Yo sigo diciendo Canning. Es mucho más fácil, y todo el mundo lo reconoce. A pesar de que el debate es anterior a mi época, y no conocí la calle con el nombre que uso, el nuevo no se termina de imponer, y la prueba es que todos entienden a qué me refiero cuando digo Canning. Una cosa es el nombre oficial de algo, otra el nombre real. Hay casos en los que la transición está completada: nadie llama Victoria a Hipólito Yrigoyen.

Pero ésa no es la historia que leí. Es sólo mi actitud respecto del nombre de calles. La historia es así. Parece que hace pocos años hubo en Inglaterra una iniciativa para cambiar las denominaciones de las calles que todavía llevaban nombres de gente relacionada con la esclavitud. Es una idea loable, dado que ese sí es un debate terminado; nadie está a favor de la esclavitud, o dice estarlo. El repudio unánime hace que sea coherente no homenajear a quienes sometieron a sus semejantes, etc, etc.

La cosa marchaba bien hasta que salió a la luz un mercader de esclavos del siglo XVIII, que además era líder antiabolicionista. Una persona execrable para los estándares actuales. Está muy bien sacarle la calle. Su nombre era James Penny, y la calle Penny Lane.

Esto generó alboroto. La industria del turismo de Liverpool puso el grito en el cielo. ¿Cómo van a cambiarle el nombre a algo tan emblemático, una de las razones por las que la gente visita la ciudad? Tanto alboroto se armó, que la iniciativa se fue al tacho, y los nombres de esclavistas se mantienen. Ahora se está intentando reflotarla, con la salvedad de que Penny Lane quedará sin modificaciones.

¿Que pasó? Hubo una modificación.
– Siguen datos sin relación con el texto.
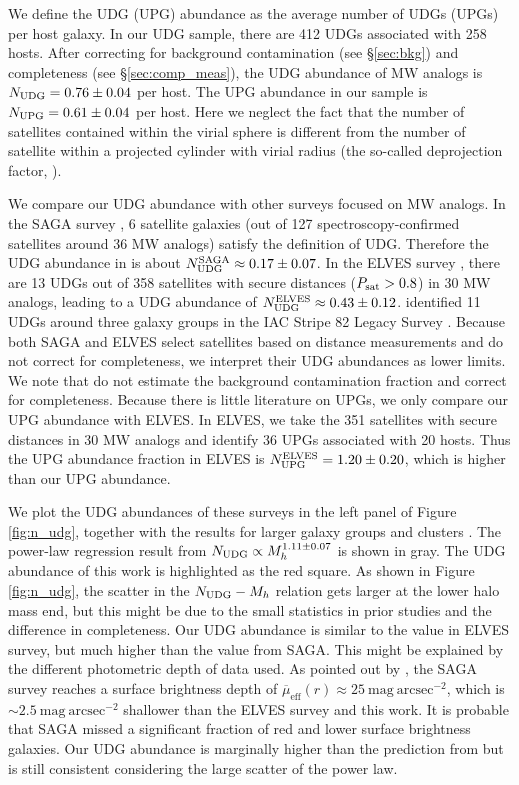 \documentclass[twocolumn,astrosymb,twocolappendix]{aastex631}
\newcommand{\sbunit}{\mathrm{mag\ arcsec}^{-2}}
\newcommand{\sbeffr}{\overline{\mu}_{\mathrm{eff}}(r)}
\begin{document}
\begin{CJK*}{UTF8}{gbsn}
We define the UDG (UPG) abundance as the average number of UDGs (UPGs) per host galaxy. In our UDG sample, there are 412 UDGs associated with 258 hosts. After correcting for background contamination (see \S \ref{sec:bkg}) and completeness (see \S \ref{sec:comp_meas}), the UDG abundance of MW analogs is $N_{\rm UDG} = 0.76\pm 0.04$ per host. The UPG abundance in our sample is $N_{\rm UPG} = 0.61\pm 0.04$ per host. Here we neglect the fact that the number of satellites contained within the virial sphere is different from the number of satellite within a projected cylinder with virial radius (the so-called deprojection factor, \citealt{vdBurg2017}).


We compare our UDG abundance with other surveys focused on MW analogs. In the SAGA survey \citep{SAGA-II}, 6 satellite galaxies (out of 127 spectroscopy-confirmed satellites around 36 MW analogs) satisfy the definition of UDG. Therefore the UDG abundance in \citet{SAGA-II} is about $N_{\rm UDG}^{\rm SAGA}\approx 0.17\pm0.07$. In the ELVES survey \citep{CarlstenELVES2022}, there are 13 UDGs out of 358 satellites with secure distances ($P_{\rm sat} > 0.8$) in 30 MW analogs, leading to a UDG abundance of $N_{\rm UDG}^{\rm ELVES} \approx 0.43\pm0.12$. \citet{Roman2017b} identified 11 UDGs around three galaxy groups in the IAC Stripe 82 Legacy Survey \citep{Fliri2016}. Because both SAGA and ELVES select satellites based on distance measurements and do not correct for completeness, we interpret their UDG abundances as lower limits. We note that \citet{Roman2017b} do not estimate the background contamination fraction and correct for completeness. Because there is little literature on UPGs, we only compare our UPG abundance with ELVES. In ELVES, we take the 351 satellites with secure distances in 30 MW analogs and identify 36 UPGs associated with 20 hosts. Thus the UPG abundance fraction in ELVES is $N_{\rm UPG}^{\rm ELVES} = 1.20 \pm 0.20$, which is higher than our UPG abundance. 

We plot the UDG abundances of these surveys in the left panel of Figure \ref{fig:n_udg}, together with the results for larger galaxy groups and clusters \citep{Koda2015,Munoz2015,Roman2017a,Roman2017b,Janssens2017,vdBurg2017}. 
The power-law regression result from \citet{vdBurg2017} $N_{\rm UDG} \propto M_h^{1.11\pm 0.07}$ is shown in gray. The UDG abundance of this work is highlighted as the red square. As shown in Figure \ref{fig:n_udg}, the scatter in the $N_{\rm UDG}-M_h$ relation gets larger at the lower halo mass end, but this might be due to the small statistics in prior studies and the difference in completeness. Our UDG abundance is similar to the value in ELVES survey, but much higher than the value from SAGA. This might be explained by the different photometric depth of data used. As pointed out by \citet{CarlstenELVES2022,Font2022}, the SAGA survey reaches a surface brightness depth of $\sbeffr\approx 25\ \sbunit$, which is $\sim 2.5\ \sbunit$ shallower than the ELVES survey and this work. It is probable that SAGA missed a significant fraction of red and lower surface brightness galaxies. Our UDG abundance is marginally higher than the prediction from \citet{vdBurg2017} but is still consistent considering the large scatter of the power law. 


\end{CJK*}
\end{document}
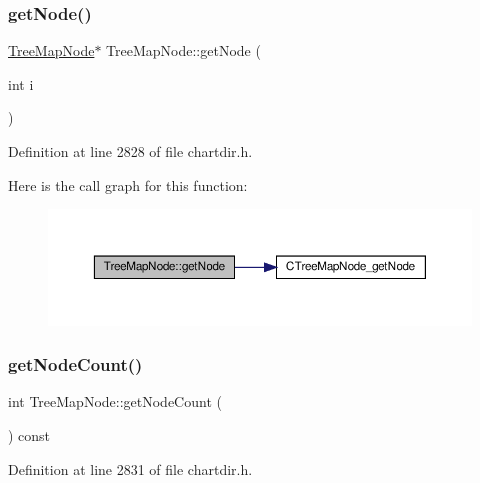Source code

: \subsubsection{\texorpdfstring{get\+Node()}{getNode()}}
{\footnotesize\ttfamily \hyperlink{class_tree_map_node}{Tree\+Map\+Node}$\ast$ Tree\+Map\+Node\+::get\+Node (\begin{DoxyParamCaption}\item[{int}]{i }\end{DoxyParamCaption})\hspace{0.3cm}{\ttfamily [inline]}}



Definition at line 2828 of file chartdir.\+h.

Here is the call graph for this function\+:
\nopagebreak
\begin{figure}[H]
\begin{center}
\leavevmode
\includegraphics[width=350pt]{class_tree_map_node_adae867bee5a1cdf5fe3b632b9a55da65_cgraph}
\end{center}
\end{figure}
\mbox{\label{class_tree_map_node_a7c32668676377780aa500260f69961c8}} 
\subsubsection{\texorpdfstring{get\+Node\+Count()}{getNodeCount()}}
{\footnotesize\ttfamily int Tree\+Map\+Node\+::get\+Node\+Count (\begin{DoxyParamCaption}{ }\end{DoxyParamCaption}) const\hspace{0.3cm}{\ttfamily [inline]}}



Definition at line 2831 of file chartdir.\+h.

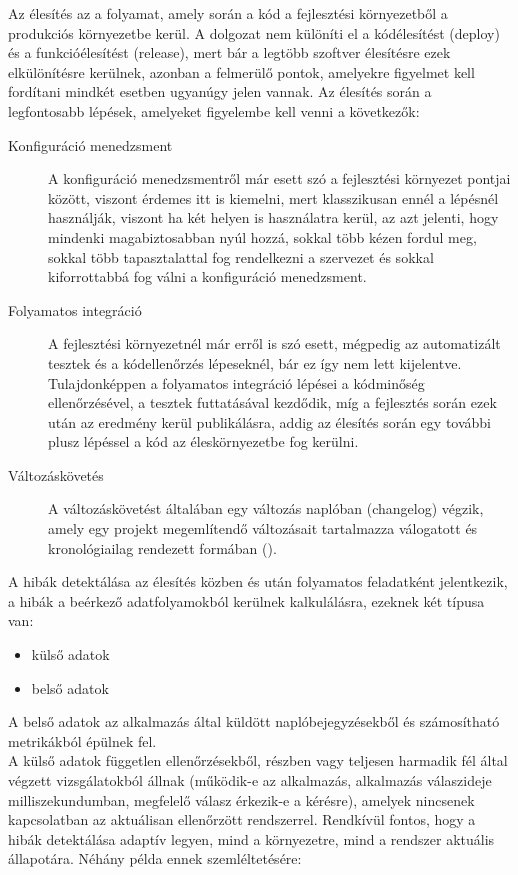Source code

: Az élesítés az a folyamat, amely során a kód a fejlesztési környezetből a produkciós környezetbe kerül. A dolgozat nem különíti el a kódélesítést (deploy) és a funkcióélesítést (release), mert bár a legtöbb szoftver élesítésre ezek elkülönítésre kerülnek, azonban a felmerülő pontok, amelyekre figyelmet kell fordítani mindkét esetben ugyanúgy jelen vannak. Az élesítés során a legfontosabb lépések, amelyeket figyelembe kell venni a következők:
\begin{description}
  \item[Konfiguráció menedzsment]
  A konfiguráció menedzsmentről már esett szó a fejlesztési környezet pontjai között, viszont érdemes itt is kiemelni, mert klasszikusan ennél a lépésnél használják, viszont ha két helyen is használatra kerül, az azt jelenti, hogy mindenki magabiztosabban nyúl hozzá, sokkal több kézen fordul meg, sokkal több tapasztalattal fog rendelkezni a szervezet és sokkal kiforrottabbá fog válni a konfiguráció menedzsment.
  \item[Folyamatos integráció]
  A fejlesztési környezetnél már erről is szó esett, mégpedig az automatizált tesztek és a kódellenőrzés lépeseknél, bár ez így nem lett kijelentve. Tulajdonképpen a folyamatos integráció lépései a kódminőség ellenőrzésével, a tesztek futtatásával kezdődik, míg a fejlesztés során ezek után az eredmény kerül publikálásra, addig az élesítés során egy további plusz lépéssel a kód az éleskörnyezetbe fog kerülni.
  \item[Változáskövetés]
  A változáskövetést általában egy változás naplóban (changelog) végzik, amely egy projekt megemlítendő változásait tartalmazza válogatott és kronológiailag rendezett formában (\cite{keep_a_changelog}).
\end{description}

A hibák detektálása az élesítés közben és után folyamatos feladatként jelentkezik, a hibák a beérkező adatfolyamokból kerülnek kalkulálásra, ezeknek két típusa van:
\begin{itemize}
  \item külső adatok
  \item belső adatok
\end{itemize}

A belső adatok az alkalmazás által küldött naplóbejegyzésekből és számosítható metrikákból épülnek fel.\\
A külső adatok független ellenőrzésekből, részben vagy teljesen harmadik fél által végzett vizsgálatokból állnak (működik-e az alkalmazás, alkalmazás válaszideje milliszekundumban, megfelelő válasz érkezik-e a kérésre), amelyek nincsenek kapcsolatban az aktuálisan ellenőrzött rendszerrel. Rendkívül fontos, hogy a hibák detektálása adaptív legyen, mind a környezetre, mind a rendszer aktuális állapotára. Néhány példa ennek szemléltetésére:

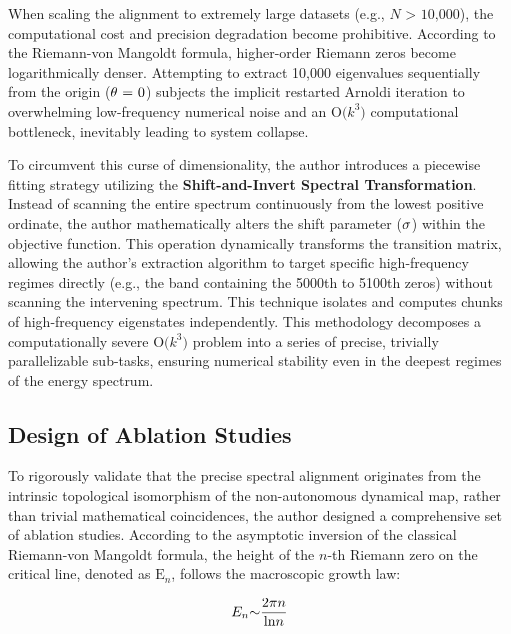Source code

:\documentclass[mca,article,submit,oneauthor,pdftex]{Definitions/mdpi}
\begin{document}
When scaling the alignment to extremely large datasets (e.g.,
\({N}\text{~>~10,000}\)), the computational cost and precision
degradation become prohibitive. According to the Riemann-von Mangoldt
formula, higher-order Riemann zeros become logarithmically denser.
Attempting to extract 10,000 eigenvalues sequentially from the origin
(\(\text{\ensuremath{\theta}}\text{~=~0}\)) subjects the implicit restarted Arnoldi
iteration to overwhelming low-frequency numerical noise and an
\(\text{O}\text{(}{k}^{\text{3}}\text{)}\) computational
bottleneck, inevitably leading to system collapse.

To circumvent this curse of dimensionality, the author introduces a piecewise
fitting strategy utilizing the \textbf{Shift-and-Invert Spectral
Transformation}. Instead of scanning the entire spectrum continuously
from the lowest positive ordinate, the author mathematically alters the shift parameter
(\(\text{\ensuremath{\sigma}}\)) within the objective function. This operation dynamically
transforms the transition matrix, allowing the author's extraction algorithm to
target specific high-frequency regimes directly
(e.g., the band containing the 5000th to 5100th zeros) without scanning
the intervening spectrum. This technique isolates and computes chunks of
high-frequency eigenstates independently. This methodology decomposes a computationally
severe \(\text{O}\text{(}{k}^{\text{3}}\text{)}\) problem
into a series of precise, trivially parallelizable sub-tasks,
ensuring numerical stability even in the deepest regimes of the energy
spectrum.

\subsection{Design of Ablation Studies}

To rigorously validate that the precise spectral alignment originates
from the intrinsic topological isomorphism of the non-autonomous
dynamical map, rather than trivial mathematical coincidences, the author
designed a comprehensive set of ablation studies. According to the
asymptotic inversion of the classical Riemann-von Mangoldt formula, the
height of the \({n}\)-th Riemann zero on the critical line, denoted
as \(\text{E}_{{n}}\), follows the macroscopic growth law:

\begin{equation}
{E}_{{n}}\text{\ensuremath{\sim}}\frac{\text{2}\text{\ensuremath{\pi}}n}{\text{ln}{n}}
\end{equation}
\end{document}
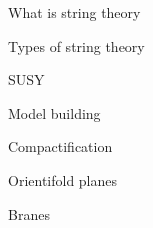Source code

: 
What is string theory


Types of string theory


SUSY


Model building


Compactification


Orientifold planes


Branes

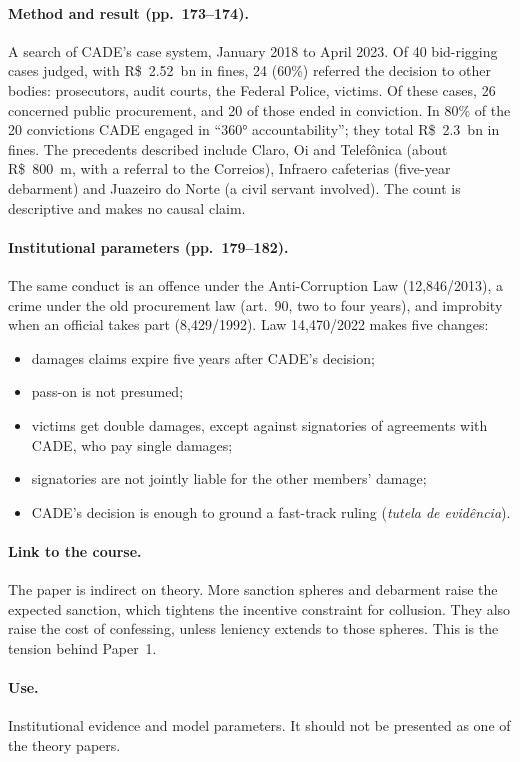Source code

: \documentclass[11pt,a4paper]{article}
\begin{document}
\paragraph{Method and result (pp.\ 173--174).} A search of CADE's case system, January 2018 to
April 2023. Of 40 bid-rigging cases judged, with R\$~2.52~bn in fines, 24 (60\%) referred the
decision to other bodies: prosecutors, audit courts, the Federal Police, victims. Of these cases, 26
concerned public procurement, and 20 of those ended in conviction. In 80\% of the 20 convictions
CADE engaged in ``360° accountability''; they total R\$~2.3~bn in fines. The precedents described
include Claro, Oi and Telefônica (about R\$~800~m, with a referral to the Correios), Infraero
cafeterias (five-year debarment) and Juazeiro do Norte (a civil servant involved). The count is
descriptive and makes no causal claim.

\paragraph{Institutional parameters (pp.\ 179--182).} The same conduct is an offence under the
Anti-Corruption Law (12,846/2013), a crime under the old procurement law (art.\ 90, two to four
years), and improbity when an official takes part (8,429/1992). Law 14,470/2022 makes five changes:
\begin{itemize}
\item damages claims expire five years after CADE's decision;
\item pass-on is not presumed;
\item victims get double damages, except against signatories of agreements with CADE, who pay single damages;
\item signatories are not jointly liable for the other members' damage;
\item CADE's decision is enough to ground a fast-track ruling (\emph{tutela de evidência}).
\end{itemize}

\paragraph{Link to the course.} The paper is indirect on theory. More sanction spheres and
debarment raise the expected sanction, which tightens the incentive constraint for collusion.
They also raise the cost of confessing, unless leniency extends to those spheres. This is the
tension behind Paper~1.

\paragraph{Use.} Institutional evidence and model parameters. It should not be presented as one of
the theory papers.
\end{document}
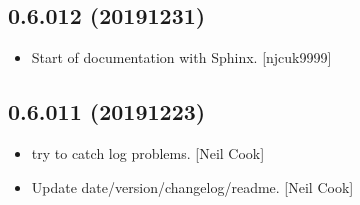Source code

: \documentclass[a4paper,10pt,english]{report}
\begin{document}
\subsection{0.6.012 (2019\sphinxhyphen{}12\sphinxhyphen{}31)}
\label{\detokenize{misc/changelog:id25}}\begin{itemize}
\item {} 
Start of documentation with Sphinx. {[}njcuk9999{]}

\end{itemize}


\subsection{0.6.011 (2019\sphinxhyphen{}12\sphinxhyphen{}23)}
\label{\detokenize{misc/changelog:id26}}\begin{itemize}
\item {} 
 \sphinxhyphen{} try to catch log problems. {[}Neil Cook{]}

\item {} 
Update date/version/changelog/readme. {[}Neil Cook{]}

\end{itemize}
\end{document}
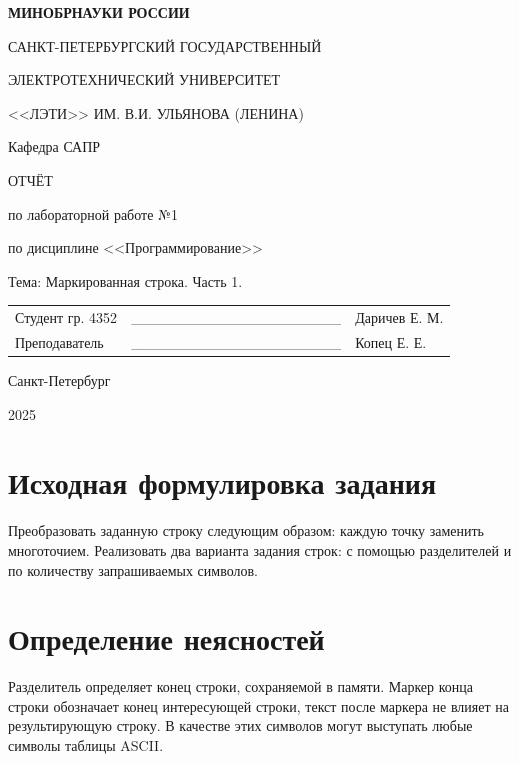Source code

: \documentclass[12pt,a4paper]{extarticle}
\begin{document}
\begin{titlepage}
    \begin{center}
        {\bfseries\large
        МИНОБРНАУКИ РОССИИ\par
        САНКТ-ПЕТЕРБУРГСКИЙ ГОСУДАРСТВЕННЫЙ\par
        ЭЛЕКТРОТЕХНИЧЕСКИЙ УНИВЕРСИТЕТ\par
        <<ЛЭТИ>> ИМ. В.И. УЛЬЯНОВА (ЛЕНИНА)\par
        Кафедра САПР
        
        \vspace{0.23\textheight}
        
        ОТЧЁТ\par
        по лабораторной работе №1\par
        по дисциплине <<Программирование>>\par
        Тема: Маркированная строка. Часть 1.
        
        \vspace{0.28\textheight}
        }
        \begin{table}[h!]
            \centering\large
            \begin{tabularx}{\textwidth}{p{60mm}X>{\centering\arraybackslash}p{45mm}}
                Студент гр. 4352 & \_\_\_\_\_\_\_\_\_\_\_\_\_\_\_\_\_\_\_\_ & {Даричев Е. М.} \\ [5.4mm]  %
                Преподаватель    & \_\_\_\_\_\_\_\_\_\_\_\_\_\_\_\_\_\_\_\_ & {Копец Е. Е.} \\ [5.4mm]
            \end{tabularx}
        \end{table}

        \vspace{0.1\textheight}
        \large
        Санкт-Петербург\par
        2025
    \end{center}
\end{titlepage}
\setcounter{page}{2}
\tableofcontents
\newpage

\section{Исходная формулировка задания}
Преобразовать заданную строку следующим образом:
каждую точку заменить многоточием. Реализовать два варианта
задания строк: с помощью разделителей и по количеству запрашиваемых
символов.

\section{Определение неясностей}
Разделитель определяет конец строки, сохраняемой в памяти.
Маркер конца строки обозначает конец интересующей строки,
текст после маркера не влияет на результирующую строку. В
качестве этих символов могут выступать любые символы 
таблицы ASCII.
\end{document}

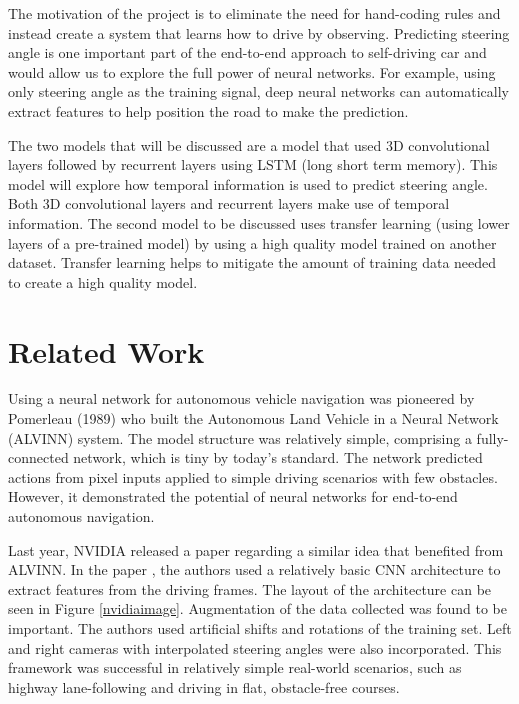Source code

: \documentclass[10pt,twocolumn,letterpaper]{article}
\begin{document}
The motivation of the project is to eliminate the need for hand-coding rules and instead create a system that learns how to drive by observing. Predicting steering angle is one important part of the end-to-end approach to self-driving car and would allow us to explore the full power of neural networks. For example, using only steering angle as the training signal, deep neural networks can automatically extract features to help position the road to make the prediction.

The two models that will be discussed are a model that used 3D convolutional layers followed by recurrent layers using LSTM (long short term memory). This model will explore how temporal information is used to predict steering angle. Both 3D convolutional layers and recurrent layers make use of temporal information. The second model to be discussed uses transfer learning (using lower layers of a pre-trained model) by using a high quality model trained on another dataset. Transfer learning helps to mitigate the amount of training data needed to create a high quality model.


\section{Related Work}

Using a neural network for autonomous vehicle navigation was pioneered by Pomerleau (1989) \cite{pomerleau1989alvinn} who built the Autonomous Land Vehicle in a Neural Network (ALVINN) system. The model structure was relatively simple, comprising a fully-connected network, which is tiny by today’s standard. The network predicted actions from pixel inputs applied to simple driving scenarios with few obstacles. However, it demonstrated the potential of neural networks for end-to-end autonomous navigation. 

Last year, NVIDIA released a paper regarding a similar idea that benefited from ALVINN.  In the paper \cite{bojarski2016end}, the authors used a relatively basic CNN architecture to extract features from the driving frames. The layout of the architecture can be seen in Figure \ref{nvidiaimage}. Augmentation of the data collected was found to be important. The authors used artificial shifts and rotations of the training set. Left and right cameras with interpolated steering angles were also incorporated. This framework was successful in relatively simple real-world scenarios, such as highway lane-following and driving in flat, obstacle-free courses.  
\end{document}
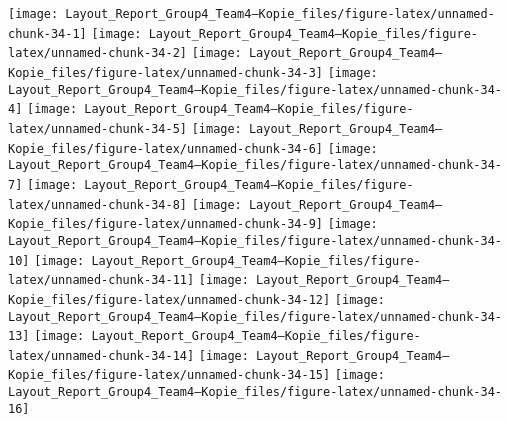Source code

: \documentclass[
  parskip,
  oneside]{scrreprt}
\begin{document}
\texttt{[image: Layout\_Report\_Group4\_Team4---Kopie\_files/figure-latex/unnamed-chunk-34-1]}
\texttt{[image: Layout\_Report\_Group4\_Team4---Kopie\_files/figure-latex/unnamed-chunk-34-2]}
\texttt{[image: Layout\_Report\_Group4\_Team4---Kopie\_files/figure-latex/unnamed-chunk-34-3]}
\texttt{[image: Layout\_Report\_Group4\_Team4---Kopie\_files/figure-latex/unnamed-chunk-34-4]}
\texttt{[image: Layout\_Report\_Group4\_Team4---Kopie\_files/figure-latex/unnamed-chunk-34-5]}
\texttt{[image: Layout\_Report\_Group4\_Team4---Kopie\_files/figure-latex/unnamed-chunk-34-6]}
\texttt{[image: Layout\_Report\_Group4\_Team4---Kopie\_files/figure-latex/unnamed-chunk-34-7]}
\texttt{[image: Layout\_Report\_Group4\_Team4---Kopie\_files/figure-latex/unnamed-chunk-34-8]}
\texttt{[image: Layout\_Report\_Group4\_Team4---Kopie\_files/figure-latex/unnamed-chunk-34-9]}
\texttt{[image: Layout\_Report\_Group4\_Team4---Kopie\_files/figure-latex/unnamed-chunk-34-10]}
\texttt{[image: Layout\_Report\_Group4\_Team4---Kopie\_files/figure-latex/unnamed-chunk-34-11]}
\texttt{[image: Layout\_Report\_Group4\_Team4---Kopie\_files/figure-latex/unnamed-chunk-34-12]}
\texttt{[image: Layout\_Report\_Group4\_Team4---Kopie\_files/figure-latex/unnamed-chunk-34-13]}
\texttt{[image: Layout\_Report\_Group4\_Team4---Kopie\_files/figure-latex/unnamed-chunk-34-14]}
\texttt{[image: Layout\_Report\_Group4\_Team4---Kopie\_files/figure-latex/unnamed-chunk-34-15]}
\texttt{[image: Layout\_Report\_Group4\_Team4---Kopie\_files/figure-latex/unnamed-chunk-34-16]}
\end{document}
El señor Penny había quedado en el olvido, y la calle ya no remitía a él. Ahora, gracias al paso del tiempo, Penny Lane sólo remitía al lugar. A tal punto que McCartney no tuvo ningún reparo en escribir una canción sobre la calle, a la que le puso el mismo nombre. Es probable que no estuviera enterado de que alguna vez hubo un señor Penny que vendía esclavos.

Esto viene a reforzar la idea de que los nombres es mejor que sean cortos. No hace falta poner nombres completos de personas o, como se hace en muchos casos, los títulos o cargos del homenajeado. Hubiera sido más difícil la transición si el nombre era James Penny Lane.

La cuestión es que la cultura y la poesía le dieron otro significado a una calle que en principio homenajeaba a alguien que hoy sería altamente condenado y repudiado. El lenguaje está vivo, y los nombres no son más que eso. Los esclavos fueron sometidos por más que Penny Lane se llame Scalabrini Ortiz. La esclavitud fue abolida por más que Penny Lane conserve ese nombre. Y la poesía lo convirtió en algo positivo, cantable, con alegría y trompeta piccolo.

Entonces, decidí que no me importan tanto los nombres de las calles en sí. Aunque hay gente que prefiero que no tenga calle, tarde o temprano la cultura lavará los significados, y pasarán a ser, como Marcelo T. de Alvear, una sucesión de sonidos con connotaciones sólo geográficas (Marcelo Torcuato de Alvear, en cambio, fue un presidente radical). Y, quién sabe, con suerte aparece la poesía y nombres antes execrables pasan a evocar imágenes como las de Penny Lane.